In practice, the Islamic State rejects the national borders in the Middle East and Africa that were drawn by European colonizers to divide Muslim states. A prime example is the 1916 Sykes-Picot Agreement between Britain and France, which divided the territories of the Ottoman Empire and established the borders of modern nation-states such as Syria, Iraq, Lebanon, Jordan, and Palestine. Baghdadi and his associates clearly stated that they intended to redraw these colonial borders and replace them with a large pan-Islamic state. For example, after capturing Mosul in the summer of 2014, they destroyed the border between Iraq and Syria.
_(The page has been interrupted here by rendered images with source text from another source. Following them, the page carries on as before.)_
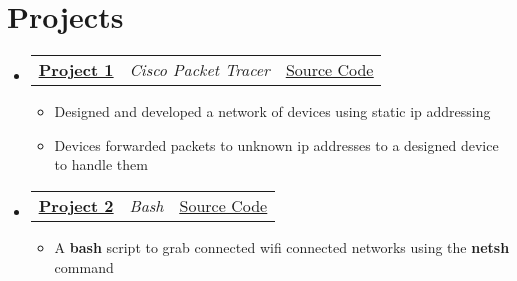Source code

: \documentclass[a4paper,11pt]{article}
\makeatletter
\newcommand{\resumeItem}[1]{
	\item\small{#1}
}
\newcommand{\resumeItemListStart}{\begin{itemize}[rightmargin=0.11in]}
\newcommand{\resumeItemListEnd}{\end{itemize}}
\newcommand{\resumeTrioHeading}[3]{
	\item\small{
		\begin{tabular*}{0.96\textwidth}[t]{
				l@{\extracolsep{\fill}}c@{\extracolsep{\fill}}r
			}
			\textbf{#1} & \textit{#2} & #3
		\end{tabular*}
	}
}
\newcommand{\resumeHeadingListStart}{
	\begin{itemize}[leftmargin=0.15in, label={}]
	}
\newcommand{\resumeHeadingListEnd}{\end{itemize}}
\makeatother
\begin{document}
	\section{Projects}
	\resumeHeadingListStart{}
	\resumeTrioHeading{\href{https://github.com/ReedBanks/cisco_pkt_tracer/blob/master/saves/static_ip_config.pkt}{\uline{Project 1}}}{Cisco Packet Tracer}{\href{https://github.com/ReedBanks/cisco_pkt_tracer/blob/master/saves/static_ip_config.pkt}{\uline{Source Code}}}
	\resumeItemListStart{}
	\resumeItem{Designed and developed a network of devices using static ip addressing}
	\resumeItem{Devices forwarded packets to unknown ip addresses to a designed device to handle them}
	\resumeItemListEnd{}

	\resumeTrioHeading{\href{https://github.com/ReedBanks/windows_wifi_pwds/blob/main/yfy.sh}{\uline{Project 2}}}{Bash}{\href{https://github.com/ReedBanks/windows_wifi_pwds/blob/main/yfy.sh}{\uline{Source Code}}}
	\resumeItemListStart{}
	\resumeItem{A \textbf{bash} script to grab connected wifi connected networks using the \textbf{netsh} command }
	\resumeItemListEnd{}
	\resumeHeadingListEnd{}



\end{document}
The Islamic State’s insistence on eliminating borders established by European powers has opened a public discussion on this issue. However, insisting on pan-Islamism is merely one major phase, not the ultimate goal—the creation of a global Islamic state. The Caliph of the Islamic State seeks to be the caliph of all Muslims (a position abolished by Turkey in 1924) and ultimately the leader of all humanity.
Conclusion
The Islamic State represents one of the most dangerous phenomena of the modern world. It has become synonymous with extremism and terror in the name of Islam. Its ideology and worldview are rooted in the theocratic concept of the caliphate and a radical interpretation of early Islamic texts. Through brutal methods, such as mass and public executions, ISIL conducts a campaign of terror in the territories it controls. Its persecution of minorities, such as Christians, Shiites, and Yazidis, illustrates its intolerance toward anything that does not align with its Salafi-Wahhabi ideology.
The Islamic State uses the internet and social media as tools for recruiting new fighters and spreading its propaganda, which further amplifies its global threat. Although military interventions aimed at the Islamic State have weakened its power, the long-term solution lies in addressing the roots of extremism and promoting tolerance and coexistence among different national and religious communities.